Monday, June 20, 2005

Postwar Iraq -- Hey, Someone Did Think About It!

They just went to war anyway.

Memos: Postwar Iraq a Concern in Britain It referenced the Manning and Straw memos, noting my country's odd lack of attention to what happens after you invade.

LONDON - Long before the Iraq war began, Prime Minister Tony Blair and his top advisers concluded that the Bush administration and the U.S. military weren't adequately prepared for rebuilding Iraq once Saddam Hussein was driven from power.

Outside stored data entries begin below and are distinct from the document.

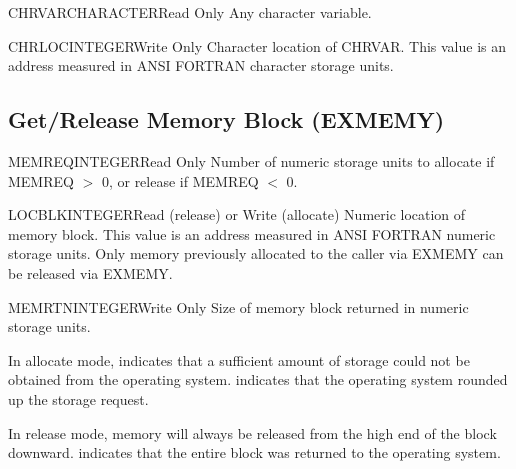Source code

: 
\begin{argy}{CHRVAR}{CHARACTER}{Read Only}
Any character variable.
\end{argy}

\begin{argy}{CHRLOC}{INTEGER}{Write Only}
Character location of CHRVAR.  This value is an address measured in ANSI
FORTRAN character storage units.
\end{argy}


\subsection{Get/Release Memory Block (EXMEMY)} \label{sec:exmemy}


\begin{argy}{MEMREQ}{INTEGER}{Read Only}
Number of numeric storage units to allocate if MEMREQ $>$ 0, or release if
MEMREQ $<$ 0.
\end{argy}

\begin{argy}{LOCBLK}{INTEGER}{Read (release) or Write (allocate)}
Numeric location of memory block.  This value is an address measured in ANSI
FORTRAN numeric storage units. Only memory previously allocated to the
caller via EXMEMY can be released via EXMEMY.
\end{argy}

\begin{argy}{MEMRTN}{INTEGER}{Write Only}
Size of memory block returned in numeric storage units.
\end{argy}

In allocate mode,  indicates that a sufficient amount of
storage could not be obtained from the operating system.  
indicates that the operating system rounded up the storage request.

In release mode, memory will always be released from the high end of the
block downward.   indicates that the entire block was returned to
the operating system.


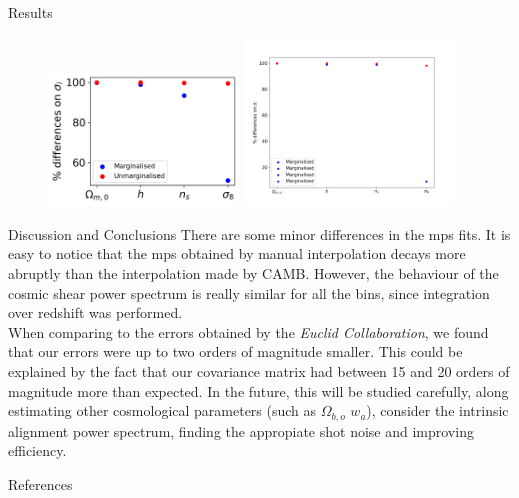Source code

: \begin{frame}[t]
\begin{columns}[t]
\begin{column}{.465\textwidth}
\begin{block}{Results}
\begin{figure}
    \centering
    \includegraphics[width=0.45\textwidth]{fig_results/sigmas.png}
    \includegraphics[width=0.5\textwidth]{fig_results/SIGMAS.png}
    \label{mps}
\end{figure}

\end{block}

\begin{block}{Discussion and Conclusions}
There are some minor differences in the mps fits. It is easy to notice that the mps obtained by manual interpolation decays more abruptly than the interpolation made by CAMB. However, the behaviour of the cosmic shear power spectrum is really similar for all the bins, since integration over redshift was performed.\\

When comparing to the errors obtained by the \textit{Euclid Collaboration}, we found that our errors were up to two orders of magnitude smaller. This could be explained by the fact that our covariance matrix had between 15 and 20 orders of magnitude more than expected. In the future, this will be studied carefully, along estimating other cosmological parameters (such as $\Omega_{b,o}$ $w_a$), consider the intrinsic alignment power spectrum, finding the appropiate shot noise and improving efficiency.

\end{block}

\begin{block}{References}
        

\end{block}
\end{column}
\end{columns}
\end{frame}
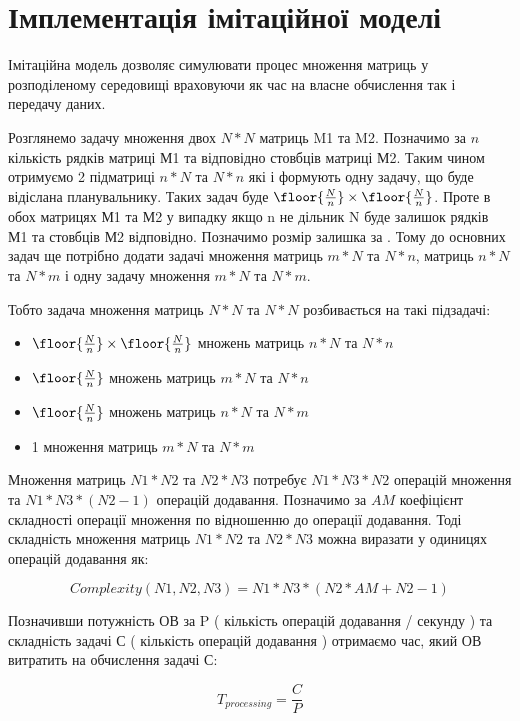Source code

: \section{Імплементація імітаційної моделі}

Імітаційна модель дозволяє симулювати процес множення матриць у розподіленому середовищі враховуючи як час на власне обчислення так і передачу даних.

Розглянемо задачу множення двох $N*N$ матриць M1 та M2. Позначимо за $n$ кількість рядків матриці М1 та відповідно стовбців матриці М2. Таким чином отримуємо 2 підматриці $n*N$ та $N*n$ які і формують одну задачу, що буде відіслана планувальнику. Таких задач буде $ \floor{ \frac{N}{n} } \times \floor{ \frac{N}{n} } $. Проте в обох матрицях М1 та М2 у випадку якщо n не дільник N буде залишок рядків М1 та стовбців М2 відповідно. Позначимо розмір залишка за  . Тому до основних задач ще потрібно додати задачі множення матриць $m*N$ та $N*n$, матриць $n*N$ та $N*m$ і одну задачу множення  $m*N$ та $N*m$.

Тобто задача множення матриць $N*N$ та $N*N$ розбивається на такі підзадачі:
\begin{itemize}
	\item $ \floor{ \frac{N}{n} } \times \floor{ \frac{N}{n} } $ множень матриць $n*N$ та $N*n$ 
	\item $ \floor{ \frac{N}{n} } $ множень матриць $m*N$ та $N*n$ 
	\item $ \floor{ \frac{N}{n} } $ множень матриць $n*N$ та $N*m$ 
	\item 1 множення матриць $m*N$ та $N*m$ 
\end{itemize}

Множення матриць $N1*N2$ та $N2*N3$ потребує $N1*N3*N2$ операцій множення та $N1*N3*(N2-1)$ операцій додавання. Позначимо за $AM$ коефіцієнт складності операції множення по відношенню до операції додавання. Тоді складність множення матриць $N1*N2$ та $N2*N3$ можна виразати у одиницях операцій додавання як:

\begin{equation}
\label{eq:complexity_fmla}
Complexity(N1,N2,N3) = N1*N3*( N2 *AM + N2 - 1)
\end{equation}

Позначивши потужність ОВ за P ( кількість операцій додавання / секунду ) та складність задачі С ( кількість операцій додавання ) отримаємо час, який ОВ витратить на обчислення задачі С:

\begin{equation}
\label{eq:processing_time_simple}
T_{processing} = \frac{C}{P}
\end{equation}

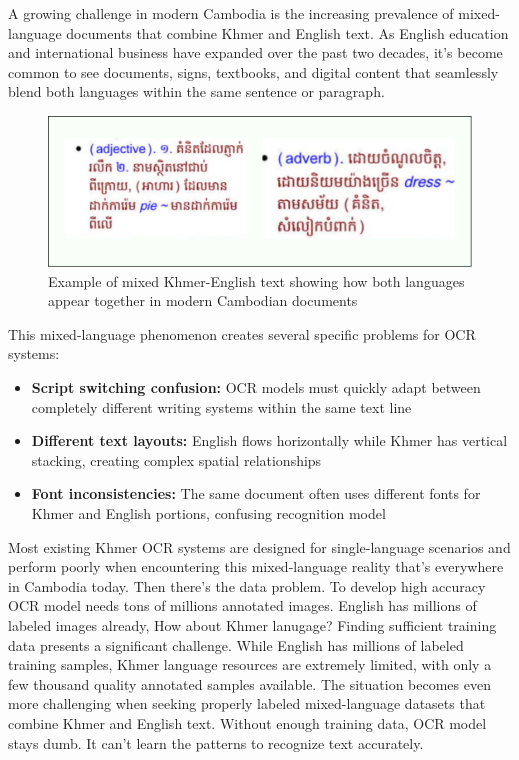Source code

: A growing challenge in modern Cambodia is the increasing prevalence of mixed-language 
documents that combine Khmer and English text. As English education and international 
business have expanded over the past two decades, it's become common to see documents, 
signs, textbooks, and digital content that seamlessly blend both languages within the 
same sentence or paragraph.

\begin{figure}[H]
    \centering
    \includegraphics[width=\textwidth]{figures/mix_language_khmer_and_english.png}
    \caption{Example of mixed Khmer-English text showing how both languages appear together in modern Cambodian documents}
    \label{fig:mix_language}
\end{figure}

This mixed-language phenomenon creates several specific problems for OCR systems:
\begin{itemize}
    \item \textbf{Script switching confusion:} OCR models must quickly adapt between completely different writing systems within the same text line
    \item \textbf{Different text layouts:} English flows horizontally while Khmer has vertical stacking, creating complex spatial relationships
    \item \textbf{Font inconsistencies:} The same document often uses different fonts for Khmer and English portions, confusing recognition model
\end{itemize}

Most existing Khmer OCR systems are designed for single-language scenarios 
and perform poorly when encountering this mixed-language reality 
that's everywhere in Cambodia today. Then there's the data problem. To develop high 
accuracy OCR model needs tons of millions annotated images. English has millions 
of labeled images already, How about Khmer lanugage? 
Finding sufficient training data presents a significant challenge. 
While English has millions of labeled training samples, Khmer language 
resources are extremely limited, with only a few thousand quality annotated 
samples available. The situation becomes even more challenging when seeking 
properly labeled mixed-language datasets that combine Khmer and English text. Without enough 
training data, OCR model stays dumb. It can't learn the 
patterns to recognize text accurately.

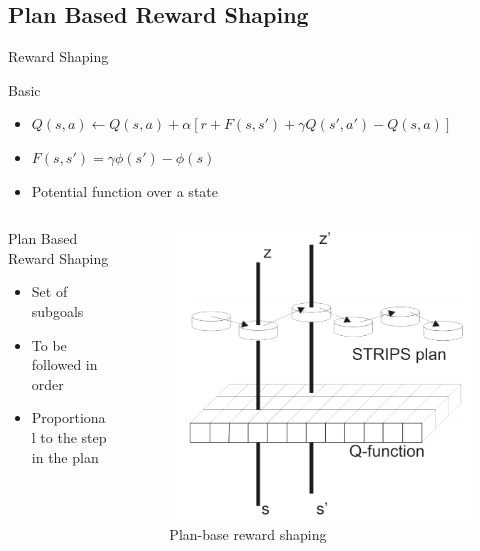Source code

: \documentclass{bredelebeamer}
\begin{document}
\subsection{Plan Based Reward Shaping}
\begin{frame}{Reward Shaping}

\begin{block}{Basic}
\begin{itemize}
\item $Q(s, a) \leftarrow  Q(s, a) +  \alpha [r + F(s, s') + \gamma Q(s', a') - Q(s,a)]$
\item $F(s, s') =\gamma \phi (s') - \phi (s)$
\item Potential function over a state
\end{itemize}
\end{block}

\begin{columns}

\begin{column}{0.7\linewidth}

\begin{block}{Plan Based Reward Shaping}
\begin{itemize}
\item Set of subgoals
\item To be followed in order
\item Proportional to the step in the plan
\end{itemize}
\end{block}

\end{column}

\begin{column}{0.3\linewidth}

\begin{figure}[h!]
\centering
  \includegraphics[width = \linewidth]{../article/img/strips.png}
  \caption{Plan-base reward shaping}
  \label{fig:strips}
\end{figure}


\end{column}
\end{columns}
\end{frame}
\end{document}

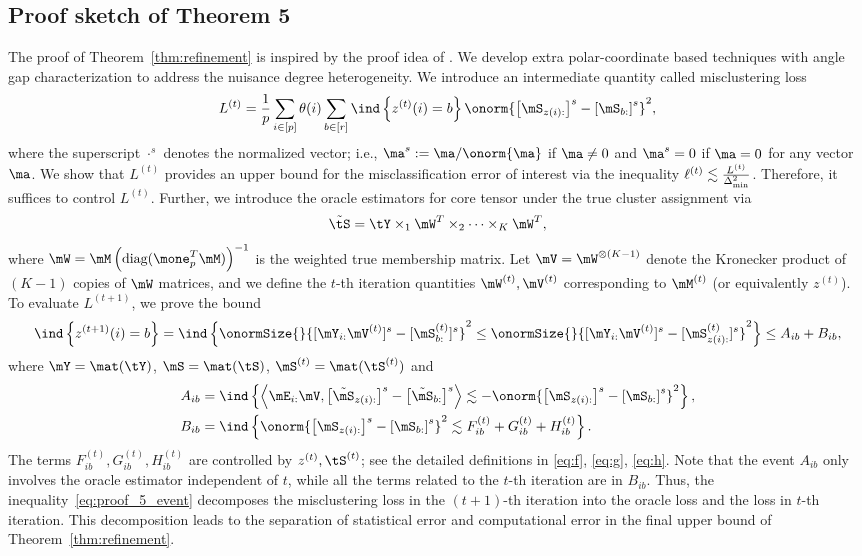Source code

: \documentclass[lettersize,onecolumn,journal]{IEEEtran}
\theoremstyle{definition}
\theoremstyle{definition}
\newcommand{\of}[1]{\left(#1\right)}
\newcommand{\off}[1]{\left[#1\right]}
\newcommand{\offf}[1]{\left\{#1\right\}}
\newcommand{\ang}[1]{\left\langle#1\right\rangle}
\begin{document}
\subsection{Proof sketch of Theorem 5}
The proof of Theorem~\ref{thm:refinement} is inspired by the proof idea of \citet[Theorem 2]{han2020exact}. We develop extra polar-coordinate based techniques with angle gap characterization to address the nuisance degree heterogeneity. We introduce an intermediate quantity called misclustering loss
\begin{equation}
     L^{(t)} = \frac{1}{p}  \sum_{i \in [p]} \theta(i) \sum_{b \in [r]}  \ind \offf{ z^{(t)}(i) = b } \onorm{ \off{ \mS_{ z(i):}  }^s - \off{ \mS_{b:}  }^s  }^2,
\end{equation}
where the superscript $\cdot^{s}$ denotes the normalized vector; i.e., $\ma^s:=\ma/\onorm{\ma}$ if $\ma\neq 0$ and $\ma^{s}=0$ if $\ma=0$ for any vector $\ma$. We show that $L^{(t)}$ provides an upper bound for the misclassification error of interest via the inequality $\ell^{(t)}\lesssim {L^{(t)}\over \Delta^2_{\min}}$. Therefore, it suffices to control $L^{(t)}$. Further, we introduce the oracle estimators for core tensor under the true cluster assignment via 
\begin{equation}
    \tilde \tS = \tY \times_1 \mW^T \times_2 \cdots \times_K \mW^T, 
\end{equation}
where $\mW = \mM \of{ \text{diag}(\mone_{p}^T \mM) }^{-1}$ is the weighted true membership matrix. Let $ \mV = \mW^{\otimes (K-1)}$ denote the Kronecker product of $(K-1)$ copies of $\mW$ matrices, and we define the $t$-th iteration quantities $\mW^{(t)}, \mV^{(t)}$ corresponding to $\mM^{(t)}$ (or equivalently $z^{(t)}$). To evaluate $L^{(t+1)}$, we prove the bound
\begin{equation}\label{eq:proof_5_event}
    \ind \offf{ z^{(t+1)}(i) = b } = \ind \offf{       \onormSize{}{ [ \mY_{i:} \mV^{(t)}  ]^s - [\mS_{b:}^{(t)}]^s }^2 \leq \onormSize{}{ [ \mY_{i:} \mV^{(t)}  ]^s - [\mS_{z(i):}^{(t)}]^s }^2} \leq A_{ib} + B_{ib},
\end{equation}
where $\mY = \mat(\tY)$, $ \mS = \mat(\tS)$, $\mS^{(t)} = \mat(\tS^{(t)})$ and
\begin{align}
        A_{ib} &= \ind \offf{\ang{ \mE_{i:} \mV, \off{  \tilde \mS_{z(i):} }^s - \off{  \tilde \mS_{b:} }^s } \lesssim -  \onorm{ \off{ \mS_{z(i):}  }^s - \off{ \mS_{b:}  }^s  }^2 },\\
        B_{ib} &= \ind \offf{\onorm{ \off{ \mS_{z(i):}  }^s - \off{ \mS_{b:}  }^s  }^2 \lesssim F_{ib}^{(t)} + G_{ib}^{(t)} + H_{ib}^{(t)} }.
\end{align}
The terms $F_{ib}^{(t)}, G_{ib}^{(t)}, H_{ib}^{(t)}$ are controlled by $z^{(t)}, \tS^{(t)}$; see the detailed definitions in \eqref{eq:f}, \eqref{eq:g}, \eqref{eq:h}. Note that the event $A_{ib}$ only involves the oracle estimator independent of $t$, while all the terms related to the $t$-th iteration are in $B_{ib}$. Thus, the inequality~\eqref{eq:proof_5_event} decomposes the misclustering loss in the $(t+1)$-th iteration into the oracle loss and the loss in $t$-th iteration. This decomposition leads to the separation of statistical error and computational error in the final upper bound of Theorem~\ref{thm:refinement}.
\end{document}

The clue phone is ringing, people. Better answer it.

Postwar Iraq has been on my mind for a while. Like, if this is a "war on terror", that could last for years, generations, even, and you invade another country under that rubric, when do you leave? When "terror" is gone? Terror's a tactic, people.

Justifying the Silence on Downing Street Memos The media hems and haws over why they didn't pay any attention to the "Downing Street Memos" in the first place.

But the most familiar line--the memo wasn't news because it contained no "new" information--only raises troubling questions about what journalists were doing when they should have been reporting on the gulf between official White House pronouncements and actual White House intentions.


Hey, if you all knew about the lying, wouldn't that have been, you know, news? Don't newspapers and the like report, um, news?

If Bush said we're only using force as a last resort, and that's not true, maybe that's news? Ya think?

Now, some are trying to debunk the memos (after MSNBC has verified them, after no one, and I mean no one, as ever tried to say, Manning didn't have lunch when he did, or there wasn't a Prime Minister's meeting after all, AND saying these memos contain "nothing new".

This is just stupid. Kevin Drum debunks, so you don't have to!